Import Data with a Python Script
- Use python scripts to create dataframes or load data from APIs/external sources
- Script must return a Pandas DataFrame
- During the data import process, click “Get Data,” set the source to “Python script,” and then type/paste your code
Transform Data in Power Query
- Use python scripts for advanced data cleaning or analysis
- Uses an existing dataset as variable input
- When examining the data tables after import, click “Transform Data” and then “Run Python Script”
Create Custom Visuals
- Use python libraries like matplotlib or seaborn to program visuals
- Note: these visualizations are static (non-interactive and will not update with data changes)
- In the visualization tab, select the python visual icon to enable it and use plt.show() to display the visual

7.4.7.3 TabPy

To integrate python with Tableau, a package called TabPy (Tableau Python Server) can be used.

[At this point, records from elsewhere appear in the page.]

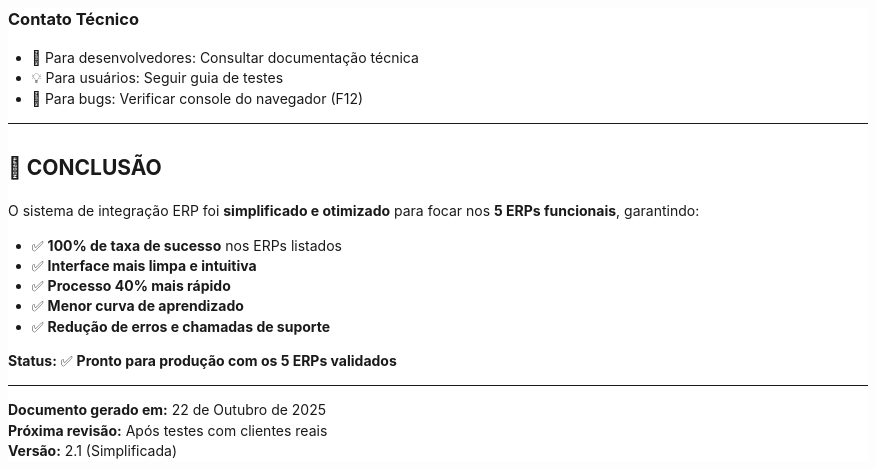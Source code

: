 ### Contato Técnico
- 🔧 Para desenvolvedores: Consultar documentação técnica
- 💡 Para usuários: Seguir guia de testes
- 🐛 Para bugs: Verificar console do navegador (F12)

---

## 📝 CONCLUSÃO

O sistema de integração ERP foi **simplificado e otimizado** para focar nos **5 ERPs funcionais**, garantindo:

- ✅ **100% de taxa de sucesso** nos ERPs listados
- ✅ **Interface mais limpa e intuitiva**
- ✅ **Processo 40% mais rápido**
- ✅ **Menor curva de aprendizado**
- ✅ **Redução de erros e chamadas de suporte**

**Status:** ✅ **Pronto para produção com os 5 ERPs validados**

---

**Documento gerado em:** 22 de Outubro de 2025  
**Próxima revisão:** Após testes com clientes reais  
**Versão:** 2.1 (Simplificada)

TabPy lets Tableau remotely execute python code and return results as calculated values within the visuals.

To set up TabPy in Tableau:

Install tabpy in terminal.
Set up a connection in Tableau using a local host server.
Test the connection to make sure the link is active.

Once connected, python can be used within Tableau to perform advanced calculations and analytics.

Some common uses of TabPy include:

Calculated Fields
Tableau provides built-in SCRIPT functions that allow python code to be executed within a workbook:

SCRIPT_REAL will return numeric values
SCRIPT_STR will return string values
SCRIPT_INT will return integers
SCRIPT_BOOL will return booleans

For example: SCRIPT_REAL("return [x * 2 for x in _arg1]", SUM([Sales])). This line will use the input values from the SUM([Sales]) field, multiply each value by 2, and then return the result as a numeric output. This creates a calculated field used only within the visualization (it will not modify the original dataset or create a new column).

Tableau Prep Builder
Python can also be for data preparation by adding a Script step in Tableau Prep. This requires a script file (.py) that takes a Pandas DataFrame as input and will then return a transformed DataFrame.

7.4.8 Conclusion

Data visualization is a useful tool for investigating complex datasets and discovering patterns or trends within the data.
Both PowerBI and Tableau provide interactive platforms for creating dynamic visualizations without requiring advanced coding knowledge.
PowerBI is more commonly used for business analytics and reporting, especially within the Microsoft ecosystem. Tableau pertains more to data exploration, customization, and visual storytelling.
Integrating python with data visualization tools allows for more advanced data preprocessing and analytics outside of the built-in features.